Ninth Circuit Revives US Chamber's Challenge to Seattle Ride-Hailing Union Law
“Digital platforms like Uber and Lyft have become 'highly interconnected with modern economic and social life,' and present novel challenges and contexts for regulation,” the Ninth Circuit panel said.
May 11, 2018 at 12:37 PM
5 minute read
An Uber office in Baltimore. Credit: Diego M. Radzinschi/ ALM
Updated at 2:13 p.m. PST
A federal appeals court on Friday revived a challenge to a Seattle law that would allow ride-hailing drivers to unionize, sending the first-of-its-kind local ordinance back to a lower court.
The U.S. Court of Appeals for the Ninth Circuit's ruling Friday for the U.S. Chamber of Commerce and Uber Technologies will put more scrutiny over the viability of local laws designed to provide some labor protections to workers in the gig economy.
The appeals panel concluded the Seattle law violated federal antitrust provisions because the ordinance sanctioned price-fixing in the ride-sharing services industry. The Ninth Circuit partly agreed with the trial judge in finding that the ordinance did not violate the National Labor Relations Act.
Lawyers from Jones Day represented the Chamber, and Altshuler Berzon and the Seattle city attorney's office divided time for the city.
The three-judge appeals panel argued “the crux of this case” was a provision of the Seattle ordinance that permits independent contractor drivers, represented by an “exclusive driver representative,” to agree on the “nature and amount of payments to be made by, or withheld from, the driver coordinator to or by the drivers.”
The panel—Circuit Judges Milan Smith and Mary Murguia and Eduardo Robreno, a trial judge sitting by designation—acknowledged that the arrival of companies such as Uber and Lyft presented novel legal questions amid labor schemes adopted years earlier.
“The very concept of digital ridesharing services was probably well beyond the imaginations of lawmakers two to three decades ago, much less foreseeable. But the fact that technology has advanced leaps and bounds beyond the contemplation of the state legislature is not, on its own, the dispositive factor in our holding today,” Smith wrote. “Digital platforms like Uber and Lyft have become 'highly interconnected with modern economic and social life,' and present novel challenges and contexts for regulation.”
Regardless, the panel said it could not broaden or extend state immunity to “anti-competitive activity which the states did not intend to sanction.”
Seattle has acknowledged the ordinance was intended as a novel case, testing the bounds of how far local government could go in providing benefits for workers within the gig economy.
Ride-hailing operators in Seattle and elsewhere embrace independent contractor business models that provide driver flexibility but eschew traditional benefits accorded to employees, such as the right to bargain, receive workers' compensation and other benefits.
![](https://images.law.com/contrib/content/uploads/sites/403/2018/02/Michael-Carvin-Vert-201802022057.jpg)

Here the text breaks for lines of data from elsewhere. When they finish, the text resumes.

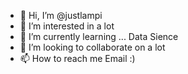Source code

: - 👋 Hi, I’m @justlampi
- 👀 I’m interested in a lot
- 🌱 I’m currently learning ... Data Sience
- 💞️ I’m looking to collaborate on a lot
- 📫 How to reach me Email :)

<!---
justlampi/justlampi is a ✨ special ✨ repository because its `README.md` (this file) appears on your GitHub profile.
You can click the Preview link to take a look at your changes.
--->
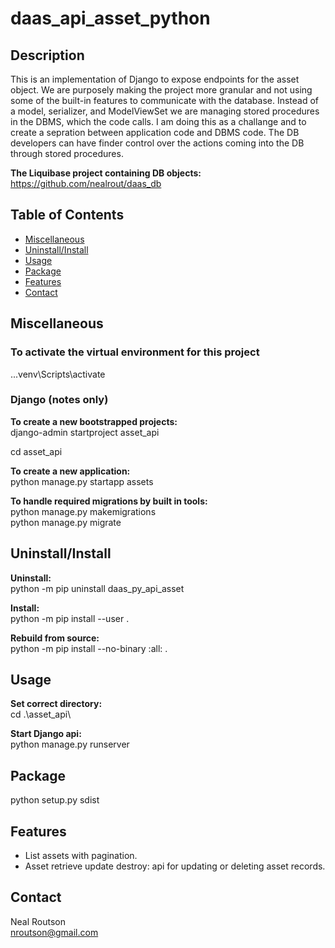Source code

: # daas_api_asset_python

## Description

This is an implementation of Django to expose endpoints for the asset object.  We are purposely making the project more granular and 
not using some of the built-in features to communicate with the database.  Instead of a model, serializer,  and ModelViewSet we
are managing stored procedures in the DBMS, which the code calls.  I am doing this as a challange and to create a sepration between
application code and DBMS code.  The DB developers can have finder control over the actions coming into the DB through stored procedures.

__The Liquibase project containing DB objects:__  
https://github.com/nealrout/daas_db


## Table of Contents

- [Miscellaneous](#miscellaneous)
- [Uninstall/Install](#uninstall/install)
- [Usage](#usage)
- [Package](#package)
- [Features](#features)
- [Contact](#contact)

## Miscellaneous
### To activate the virtual environment for this project
..\.venv\Scripts\activate

### Django (notes only)
__To create a new bootstrapped projects:__  
django-admin startproject asset_api

cd asset_api  

__To create a new application:__  
python manage.py startapp assets

__To handle required migrations by built in tools:__  
python manage.py makemigrations  
python manage.py migrate

## Uninstall/Install
__Uninstall:__  
python -m pip uninstall daas_py_api_asset

__Install:__  
python -m pip install --user .


__Rebuild from source:__  
python -m pip install --no-binary :all: .


## Usage
__Set correct directory:__  
cd .\asset_api\  

__Start Django api:__  
python manage.py runserver

## Package
python setup.py sdist

## Features
- List assets with pagination.
- Asset retrieve update destroy: api for updating or deleting asset records.

## Contact
Neal Routson  
nroutson@gmail.com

The outcome of the Seattle case could have sweeping consequences for local governments and companies grappling with the growing gig sector. The federal government, several states and a host of advocates on both sides offered their perspective for how to harmonize modern technology and labor laws.

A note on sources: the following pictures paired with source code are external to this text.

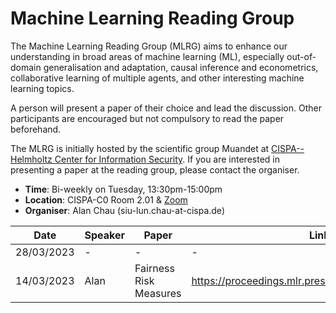 # Machine Learning Reading Group

The Machine Learning Reading Group (MLRG) aims to enhance our understanding in broad areas of machine learning (ML), especially out-of-domain generalisation and adaptation, causal inference and econometrics, collaborative learning of multiple agents, and other interesting machine learning topics.

A person will present a paper of their choice and lead the discussion. Other participants are encouraged but not compulsory to read the paper beforehand.

The MLRG is initially hosted by the scientific group Muandet at [CISPA--Helmholtz Center for Information Security](https://cispa.de/en). If you are interested in presenting a paper at the reading group, please contact the organiser.

- **Time**: Bi-weekly on Tuesday, 13:30pm-15:00pm
- **Location**: CISPA-C0 Room 2.01 & [Zoom](https://cispa-de.zoom.us/j/67376706036)
- **Organiser**: Alan Chau (siu-lun.chau-at-cispa.de)

| Date | Speaker | Paper | Link |
| --- | --- | --- | --- |
| 28/03/2023 | - | - | - |
| 14/03/2023 | Alan | Fairness Risk Measures | https://proceedings.mlr.press/v97/williamson19a.html |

The Ninth Circuit panel heard arguments in February, after the ordinance was temporarily blocked by a lower court. Jones Day partner Michael Carvin in Washington argued as the lead attorney on the team for the U.S. Chamber. A team from Davis Wright Tremaine, represented Uber in the case. Stacey Leyton of the civil rights firm Altshuler Berzon argued for the city of Seattle with Michael Ryan, an assistant city attorney.
Carvin directed a response to the ruling to a Chamber representative.

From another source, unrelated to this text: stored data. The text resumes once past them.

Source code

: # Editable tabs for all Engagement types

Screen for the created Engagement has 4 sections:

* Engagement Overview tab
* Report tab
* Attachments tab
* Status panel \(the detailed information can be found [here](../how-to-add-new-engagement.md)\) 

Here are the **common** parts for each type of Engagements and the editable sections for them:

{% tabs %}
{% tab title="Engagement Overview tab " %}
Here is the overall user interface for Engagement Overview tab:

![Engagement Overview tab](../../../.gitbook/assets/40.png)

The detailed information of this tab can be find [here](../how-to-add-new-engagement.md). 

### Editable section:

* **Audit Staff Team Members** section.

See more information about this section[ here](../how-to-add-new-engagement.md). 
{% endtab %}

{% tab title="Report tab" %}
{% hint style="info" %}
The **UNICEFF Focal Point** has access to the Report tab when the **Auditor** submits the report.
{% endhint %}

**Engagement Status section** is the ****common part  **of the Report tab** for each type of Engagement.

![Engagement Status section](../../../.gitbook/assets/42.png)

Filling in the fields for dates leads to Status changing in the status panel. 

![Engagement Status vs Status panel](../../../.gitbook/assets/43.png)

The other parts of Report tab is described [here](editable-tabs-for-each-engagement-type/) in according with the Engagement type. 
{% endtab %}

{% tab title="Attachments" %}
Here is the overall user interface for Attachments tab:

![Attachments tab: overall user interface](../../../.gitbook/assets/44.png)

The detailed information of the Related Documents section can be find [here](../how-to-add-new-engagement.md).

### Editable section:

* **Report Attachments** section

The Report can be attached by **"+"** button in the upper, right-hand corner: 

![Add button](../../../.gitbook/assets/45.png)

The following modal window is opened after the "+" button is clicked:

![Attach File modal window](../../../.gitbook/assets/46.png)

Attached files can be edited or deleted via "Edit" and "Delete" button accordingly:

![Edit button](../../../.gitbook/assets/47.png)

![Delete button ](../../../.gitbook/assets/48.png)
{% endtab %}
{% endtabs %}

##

“The Chamber brought this lawsuit because allowing every city or town to create its own unionization scheme would have burdened innovation, increased prices, killed jobs, and harmed consumers,” a Chamber spokesperson said in a statement. “We are pleased that the Ninth Circuit rejected Seattle's attempt to immunize its harmful ordinance from federal antitrust law.”
Dan Nolte, a spokesperson for Seattle, said in a statement: ”The court reiterated that federal law does not cover independent contractors, and that state and local governments are free to regulate their labor relations in the manner they deem most appropriate.” He added: “The court did not consider or comment upon the merits of the U.S. Chamber of Commerce's federal antitrust claims, and instead remanded the case to the district court so that court could consider the antitrust claims in the first instance.”
Nolte said the city is “evaluating its next steps consistent with its commitment to protecting worker rights.”
The Federal Trade Commission and the Justice Department weighed in on the Seattle case in a friend-of-the court brief on the side of the U.S. Chamber and Uber.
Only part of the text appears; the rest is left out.